Las hazañas de los cazadores limeños las quisieron emular los huachanos.
Así fue
como un domingo de madrugada de Marzo, de La
Calamina, partimos en una vieja yegua a las lagunas de Végueta, con mi hermano Humberto, llevando como
armamento dos viejos rifles de la época del Mariscal Castilla. Y pólvora, que
nosotros mismos preparábamos con salitre, azufre y carbón para el pajareo de la
uva.
Aclarando
el día llegamos a la laguna Chilcal.
Cargamos los rifles convertidos en escopetas y nos internamos en los totorales
logrando sorprender a cuchareando las raíces de los de los juncos en busca de
comida, a dos patos zambullidores.
Como la
laguna era profunda desde lejos los encañonamos. Dos disparos simultáneos, las
municiones levantaron agua a centímetros de ellos, logrando escapar ilesos. Los
patos cercanos alarmados por los estampidos empezaron a volar en todas
direcciones. La caza en adelante tenía que ser al vuelo. Pero con estas
escopetas sería un sueño acertar un pato volando a cincuenta o setenta metros
de altura. Humberto con el ansia de cazar un pato, cargó temerariamente el arma
con doble carga de pólvora para que tuviera mayor alcance.
Al pasar
un pato negro a tiro le disparó.
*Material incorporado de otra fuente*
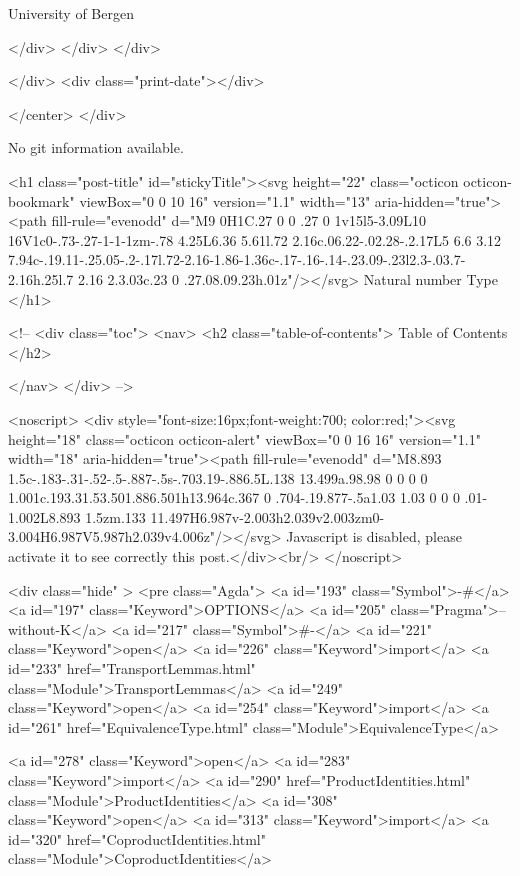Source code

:                   University of Bergen
                
                </div>
            </div>
          </div>
          
          
        </div>
        <div class="print-date"></div>
        
        
    </center>
  </div>

  
  No git information available.
  
  <h1 class="post-title" id="stickyTitle"><svg height="22" class="octicon octicon-bookmark" viewBox="0 0 10 16" version="1.1" width="13" aria-hidden="true"><path fill-rule="evenodd" d="M9 0H1C.27 0 0 .27 0 1v15l5-3.09L10 16V1c0-.73-.27-1-1-1zm-.78 4.25L6.36 5.61l.72 2.16c.06.22-.02.28-.2.17L5 6.6 3.12 7.94c-.19.11-.25.05-.2-.17l.72-2.16-1.86-1.36c-.17-.16-.14-.23.09-.23l2.3-.03.7-2.16h.25l.7 2.16 2.3.03c.23 0 .27.08.09.23h.01z"/></svg> Natural number Type
  </h1>

  <!-- 
  <div class="toc">
    <nav>
    <h2 class="table-of-contents"> Table of Contents </h2>
      

    </nav>
  </div>
   -->

  <noscript>
  <div style="font-size:16px;font-weight:700; color:red;"><svg height="18" class="octicon octicon-alert" viewBox="0 0 16 16" version="1.1" width="18" aria-hidden="true"><path fill-rule="evenodd" d="M8.893 1.5c-.183-.31-.52-.5-.887-.5s-.703.19-.886.5L.138 13.499a.98.98 0 0 0 0 1.001c.193.31.53.501.886.501h13.964c.367 0 .704-.19.877-.5a1.03 1.03 0 0 0 .01-1.002L8.893 1.5zm.133 11.497H6.987v-2.003h2.039v2.003zm0-3.004H6.987V5.987h2.039v4.006z"/></svg> Javascript is disabled, please activate it to see correctly this post.</div><br/>
  </noscript>

  <div class="hide" >
<pre class="Agda">
<a id="193" class="Symbol">{-#</a> <a id="197" class="Keyword">OPTIONS</a> <a id="205" class="Pragma">--without-K</a> <a id="217" class="Symbol">#-}</a>
<a id="221" class="Keyword">open</a> <a id="226" class="Keyword">import</a> <a id="233" href="TransportLemmas.html" class="Module">TransportLemmas</a>
<a id="249" class="Keyword">open</a> <a id="254" class="Keyword">import</a> <a id="261" href="EquivalenceType.html" class="Module">EquivalenceType</a>

<a id="278" class="Keyword">open</a> <a id="283" class="Keyword">import</a> <a id="290" href="ProductIdentities.html" class="Module">ProductIdentities</a>
<a id="308" class="Keyword">open</a> <a id="313" class="Keyword">import</a> <a id="320" href="CoproductIdentities.html" class="Module">CoproductIdentities</a>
La fuerte explosión produjo tal culatazo
lanzándolo hacia atrás. Fue su salvación, porque la chimenea y el fulminante
del rifle volaron pasando por encima de su cabeza, quemándole los pelos. Con
una sola arma logramos cazar entre los juncos unos “gallitos”.
Entrada la mañana, emprendimos el regreso en la vieja yegua.
A todo
galope, montamos en pelo, veníamos eufóricos por la caza y la buena suerte,
guiando a la yegua con una larga soga que hacía las veces de rienda. De repente
el animal perdió piso y se hundió en un fango y nosotros salimos volando por
encima de su cabeza. Había caído en una “tembladera”
(arenas movedizas). Nosotros tuvimos la suerte de caer sobre las firmes
raíces de los juncos. Después de la sorpresa, afirmados en el piso y
posesionados de la rienda, veíamos con asombro como la yegua enloqueciendo
trataba de escapar de esa trampa mortal. Relinchando, muerta de miedo con los
ojos desorbitados de terror.
Se
empeñaba en salir elevándose sobre sus patas delanteras. Sólo conseguía
hundirse más. Resoplando se sacudía enérgicamente tratando de desprenderse del
ligoso barro que lo cubría, impulsándose hacia adelante, tratando de encontrar
punto de apoyo sobre las raíces de los juncos. Mientras nosotros la ayudábamos
tirando fuertemente de la rienda. Calmados sus primeros arrebatos, rendida de
cansancio en su ímpetu de salir y su impotencia, alentábamos a un nuevo
esfuerzo. Resoplando nuevamente, batiendo sus patas como remos avanzaba hacia
nosotros lentamente. Brillando sus ojos de esperanza, sólo lograba hundirse
más, hasta llegar al cuello. Desesperados, la alentábamos a gritos y como si
fuera un ser humano sus ojos imploraban salvación. Resignada a ser tragada por
el fango dejó de luchar. Mas luego respondió a nuestro aliento con nuevos
esfuerzos. El supremo. El último y supremo intento de salvación. El animal
parece lo comprendió. Tomando nuevo aliento resopló toda y levantándose,
relinchando se impulsó hacia adelante con todas sus fuerzas. Nosotros llorando
pero sincronizando nuestras energías con las de ella tiramos de la soga,
logrando al fin colocar sus patas delanteras sobre las raíces de los juncos.
Dios nos sonreía, mientras de alegría las lágrimas caían de nuestros ojos. Y
creo que la bestia también lloraba de felicidad.